[[ SUPPLIED MATERIAL open ]]

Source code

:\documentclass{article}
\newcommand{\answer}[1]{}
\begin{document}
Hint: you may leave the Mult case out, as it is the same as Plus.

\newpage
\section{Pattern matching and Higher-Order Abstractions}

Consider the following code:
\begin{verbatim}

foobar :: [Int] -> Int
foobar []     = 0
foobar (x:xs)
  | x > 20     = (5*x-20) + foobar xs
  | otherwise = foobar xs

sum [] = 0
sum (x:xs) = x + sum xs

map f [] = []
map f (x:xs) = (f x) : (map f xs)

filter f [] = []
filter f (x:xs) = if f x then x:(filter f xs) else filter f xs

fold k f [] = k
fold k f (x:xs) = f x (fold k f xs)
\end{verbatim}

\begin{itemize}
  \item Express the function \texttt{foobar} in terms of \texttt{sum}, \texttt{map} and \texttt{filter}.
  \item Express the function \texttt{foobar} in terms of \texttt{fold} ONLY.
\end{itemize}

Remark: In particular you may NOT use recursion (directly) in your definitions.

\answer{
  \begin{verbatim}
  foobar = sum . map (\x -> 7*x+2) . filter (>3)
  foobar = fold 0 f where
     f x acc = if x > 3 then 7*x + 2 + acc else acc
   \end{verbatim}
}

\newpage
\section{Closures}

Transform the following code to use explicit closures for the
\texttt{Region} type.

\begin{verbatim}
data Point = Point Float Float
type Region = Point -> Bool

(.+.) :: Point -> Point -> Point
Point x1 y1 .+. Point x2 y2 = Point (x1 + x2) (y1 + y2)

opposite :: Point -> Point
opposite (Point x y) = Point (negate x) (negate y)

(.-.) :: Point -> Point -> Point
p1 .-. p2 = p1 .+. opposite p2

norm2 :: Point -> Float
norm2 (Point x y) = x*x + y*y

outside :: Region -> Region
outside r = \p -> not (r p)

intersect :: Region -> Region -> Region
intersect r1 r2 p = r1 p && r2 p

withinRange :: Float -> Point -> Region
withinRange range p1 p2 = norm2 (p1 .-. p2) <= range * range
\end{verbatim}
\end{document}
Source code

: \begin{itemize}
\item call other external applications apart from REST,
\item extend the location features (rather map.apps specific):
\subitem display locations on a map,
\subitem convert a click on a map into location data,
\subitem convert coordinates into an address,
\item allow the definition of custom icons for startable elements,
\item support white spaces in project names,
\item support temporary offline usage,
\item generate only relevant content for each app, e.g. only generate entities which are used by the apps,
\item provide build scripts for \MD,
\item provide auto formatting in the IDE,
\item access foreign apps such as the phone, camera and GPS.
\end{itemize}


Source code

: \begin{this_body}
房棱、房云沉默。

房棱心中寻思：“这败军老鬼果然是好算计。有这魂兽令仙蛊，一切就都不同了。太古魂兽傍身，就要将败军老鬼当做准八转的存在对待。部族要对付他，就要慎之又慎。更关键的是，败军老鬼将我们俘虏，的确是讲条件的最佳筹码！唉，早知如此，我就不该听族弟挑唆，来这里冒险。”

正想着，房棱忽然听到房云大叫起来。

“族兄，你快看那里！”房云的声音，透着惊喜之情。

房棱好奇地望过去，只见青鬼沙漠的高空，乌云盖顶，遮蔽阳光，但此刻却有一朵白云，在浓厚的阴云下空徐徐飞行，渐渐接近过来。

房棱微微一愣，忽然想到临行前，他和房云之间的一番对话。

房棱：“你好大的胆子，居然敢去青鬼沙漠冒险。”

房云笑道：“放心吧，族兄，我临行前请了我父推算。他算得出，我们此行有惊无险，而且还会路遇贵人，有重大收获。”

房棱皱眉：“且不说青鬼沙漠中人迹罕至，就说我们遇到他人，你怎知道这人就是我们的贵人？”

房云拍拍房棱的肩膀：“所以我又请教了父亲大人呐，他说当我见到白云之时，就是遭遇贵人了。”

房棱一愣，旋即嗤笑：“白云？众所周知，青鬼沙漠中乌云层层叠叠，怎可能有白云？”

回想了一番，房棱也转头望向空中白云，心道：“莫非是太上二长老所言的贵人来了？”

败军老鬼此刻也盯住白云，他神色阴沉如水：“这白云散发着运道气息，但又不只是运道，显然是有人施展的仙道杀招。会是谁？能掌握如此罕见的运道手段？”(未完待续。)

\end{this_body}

[[ SUPPLIED MATERIAL closed ]]

TASK INSTRUCTIONS: From the entries above, copy every line containing the word "convert".

RESULT:
\subitem convert a click on a map into location data,
\subitem convert coordinates into an address,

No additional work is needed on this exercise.